En l’espèce, ce qui n’est pas clair, c’est la réparation qui devrait découler du déni du droit à l’assistance d’un avocat. D’une part, la violation du droit de l’appelant était flagrante et ne saurait être justifiée dans les circonstances. D’autre part, on peut soutenir que cette violation n’a eu aucune conséquence au-delà de la décision initiale du directeur, dont les effets ont cessé dès que l’appelant a en fait été emmené au pénitencier de la Saskatchewan où, en temps utile, il a obtenu le droit de consulter un avocat antérieurement à la décision définitive du sous-commissaire adjoint par intérim. Étant donné toutefois que, comme nous le savons maintenant, la décision du directeur reposait sur une interprétation erronée des faits et que, en réalité, l’appelant était innocent des infractions dont on l’a inculpé, je ne peux affirmer en toute confiance que l’intervention d’un avocat au tout début et antérieurement au départ de l’appelant d’Edmonton n’aurait pu avoir un impact favorable sur la décision du directeur. Et puisque la décision du directeur elle-même a donné lieu à celle du sous—commissaire adjoint par intérim, le déni par le directeur du droit à l’assistance d’un avocat peut avoir eu de graves conséquences dans les faits.

S’il le fallait, je n’hésiterais pas, m’autorisant des décisions Mills c. La Reine[4] et R. c. Gamble[5], à exercer le pouvoir discrétionnaire général conféré par le paragraphe 24(1) pour infirmer la décision du directeur. Toutefois, ayant conclu, compte tenu des faits de l’espèce, que la décision du sous—commissaire adjoint par intérim doit, en tout état de cause, être infirmée pour d’autres motifs, je déclarerais simplement que la décision du directeur avait été prise en violation des droits que l’appelant tient de la Charte.

Conclusion

Par ces motifs, j’accueillerais l’appel avec dépens devant cette instance et devant l’instance inférieure. J’infirmerais la décision de la Section de première instance, et je déclarerais que la décision du directeur de l’établissement d’Edmonton de placer l’appelant en isolement préventif et de le transférer à l’unité à sécurité maximale élevée a été prise en violation des droits que l’appelant tient de la Charte. J’ordonnerais que la décision du sous—commissaire adjoint par intérim d’approuver et de confirmer le transfèrement de l’appelant de l’établissement d’Edmonton à l’Unité à sécurité maximale élevée soit annulée, et qu’une copie du jugement rendu en l’espèce soit verse au dossier de l’appelant conservé au Service correctionnel du Canada.

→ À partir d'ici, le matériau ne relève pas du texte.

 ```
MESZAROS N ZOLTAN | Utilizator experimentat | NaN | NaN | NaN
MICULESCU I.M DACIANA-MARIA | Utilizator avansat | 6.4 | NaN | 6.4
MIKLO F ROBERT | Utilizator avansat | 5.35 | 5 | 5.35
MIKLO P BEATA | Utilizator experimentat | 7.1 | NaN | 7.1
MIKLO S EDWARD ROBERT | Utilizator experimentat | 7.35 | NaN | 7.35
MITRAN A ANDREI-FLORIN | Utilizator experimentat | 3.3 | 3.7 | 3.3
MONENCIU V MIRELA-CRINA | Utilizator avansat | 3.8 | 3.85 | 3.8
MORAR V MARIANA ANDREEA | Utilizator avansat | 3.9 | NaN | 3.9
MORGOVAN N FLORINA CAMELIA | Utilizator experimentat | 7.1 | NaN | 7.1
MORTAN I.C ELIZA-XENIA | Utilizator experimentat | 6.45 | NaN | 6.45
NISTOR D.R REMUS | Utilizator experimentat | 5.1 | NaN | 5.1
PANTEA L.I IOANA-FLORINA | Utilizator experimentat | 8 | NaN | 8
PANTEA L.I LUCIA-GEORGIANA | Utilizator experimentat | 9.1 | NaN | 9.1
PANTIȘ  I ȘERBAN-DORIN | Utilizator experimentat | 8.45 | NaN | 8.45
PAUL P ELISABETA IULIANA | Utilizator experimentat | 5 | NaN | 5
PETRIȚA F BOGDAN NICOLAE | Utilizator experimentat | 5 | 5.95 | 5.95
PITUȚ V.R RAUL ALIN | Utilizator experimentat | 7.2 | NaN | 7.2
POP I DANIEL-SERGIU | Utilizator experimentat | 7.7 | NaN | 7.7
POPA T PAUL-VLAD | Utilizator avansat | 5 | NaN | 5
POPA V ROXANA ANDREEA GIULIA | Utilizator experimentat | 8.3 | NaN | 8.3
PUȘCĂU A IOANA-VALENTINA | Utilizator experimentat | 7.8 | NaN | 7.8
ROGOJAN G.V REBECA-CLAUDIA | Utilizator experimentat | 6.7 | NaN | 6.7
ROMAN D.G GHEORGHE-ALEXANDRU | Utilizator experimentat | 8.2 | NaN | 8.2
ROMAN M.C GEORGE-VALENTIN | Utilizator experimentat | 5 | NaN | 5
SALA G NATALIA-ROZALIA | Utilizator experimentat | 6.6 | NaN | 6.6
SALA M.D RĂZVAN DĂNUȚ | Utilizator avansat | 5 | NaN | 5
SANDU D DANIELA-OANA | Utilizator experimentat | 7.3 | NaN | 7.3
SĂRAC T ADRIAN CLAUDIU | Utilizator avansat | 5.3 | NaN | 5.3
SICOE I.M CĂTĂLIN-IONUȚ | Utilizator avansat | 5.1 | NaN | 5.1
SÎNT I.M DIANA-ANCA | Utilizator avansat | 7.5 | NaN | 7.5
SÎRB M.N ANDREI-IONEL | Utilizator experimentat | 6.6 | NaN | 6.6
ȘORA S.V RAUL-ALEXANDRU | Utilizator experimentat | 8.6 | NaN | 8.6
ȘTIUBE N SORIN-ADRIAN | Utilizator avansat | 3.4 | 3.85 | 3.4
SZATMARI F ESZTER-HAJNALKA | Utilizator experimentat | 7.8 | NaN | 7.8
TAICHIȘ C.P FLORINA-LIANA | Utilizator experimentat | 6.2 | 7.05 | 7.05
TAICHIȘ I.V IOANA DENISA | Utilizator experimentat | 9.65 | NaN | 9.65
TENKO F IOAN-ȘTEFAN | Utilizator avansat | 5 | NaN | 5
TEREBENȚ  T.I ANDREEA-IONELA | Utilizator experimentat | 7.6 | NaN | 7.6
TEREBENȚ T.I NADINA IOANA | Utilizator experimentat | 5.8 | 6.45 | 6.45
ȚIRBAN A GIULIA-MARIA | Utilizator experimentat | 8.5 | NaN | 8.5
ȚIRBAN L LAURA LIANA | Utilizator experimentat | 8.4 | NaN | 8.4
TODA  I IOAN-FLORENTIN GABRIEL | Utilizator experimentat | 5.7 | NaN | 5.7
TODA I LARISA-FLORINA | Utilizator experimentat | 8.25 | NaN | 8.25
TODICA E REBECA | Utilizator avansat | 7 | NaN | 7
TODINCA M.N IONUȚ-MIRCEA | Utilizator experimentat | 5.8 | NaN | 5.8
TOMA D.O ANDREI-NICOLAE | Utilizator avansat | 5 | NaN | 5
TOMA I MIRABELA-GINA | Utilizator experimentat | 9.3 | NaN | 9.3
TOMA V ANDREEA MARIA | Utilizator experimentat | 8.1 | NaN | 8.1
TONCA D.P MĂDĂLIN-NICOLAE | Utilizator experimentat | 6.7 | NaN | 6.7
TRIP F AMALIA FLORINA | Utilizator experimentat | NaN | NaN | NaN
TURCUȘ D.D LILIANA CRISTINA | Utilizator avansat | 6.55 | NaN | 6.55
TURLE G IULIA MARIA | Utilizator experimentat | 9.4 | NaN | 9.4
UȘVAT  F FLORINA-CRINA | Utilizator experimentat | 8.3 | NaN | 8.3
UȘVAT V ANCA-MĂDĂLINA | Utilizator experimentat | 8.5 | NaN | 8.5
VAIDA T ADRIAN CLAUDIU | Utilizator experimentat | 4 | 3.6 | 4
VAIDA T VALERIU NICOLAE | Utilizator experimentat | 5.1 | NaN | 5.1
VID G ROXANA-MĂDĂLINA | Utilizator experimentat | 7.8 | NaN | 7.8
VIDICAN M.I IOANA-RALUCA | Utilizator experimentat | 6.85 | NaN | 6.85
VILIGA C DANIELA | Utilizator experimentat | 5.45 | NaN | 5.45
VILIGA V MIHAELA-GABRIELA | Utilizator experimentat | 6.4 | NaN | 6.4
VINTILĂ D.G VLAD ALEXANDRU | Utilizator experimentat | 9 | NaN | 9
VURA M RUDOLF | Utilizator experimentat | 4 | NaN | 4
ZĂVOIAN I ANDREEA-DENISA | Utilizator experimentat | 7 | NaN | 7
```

Le juge en chef Isaac : Je souscris à ces motifs.

Le juge Pratte, J.C.A. : Je Souscris à ces motifs.



[1] R. c. Stinchcombe, [1991] 3 R.C.S. 326.

[2] [1985] 2 R.C.S. 613 à la p. 641.

[3] [1987] l R.C.S. 1233, aux p. 1241 et 1242, le juge Lamer.

[4] [1986] l R.C.S. 863. Voir en particulier les motifs du juge McIntyre, à la p. 965, et ceux du juge Lamer [tel était alors son titre] aux p. 882 et 883.

[5] [1988] 2 R.C.S. 595, particulièrement les motifs du juge Wilson, à la p. 647.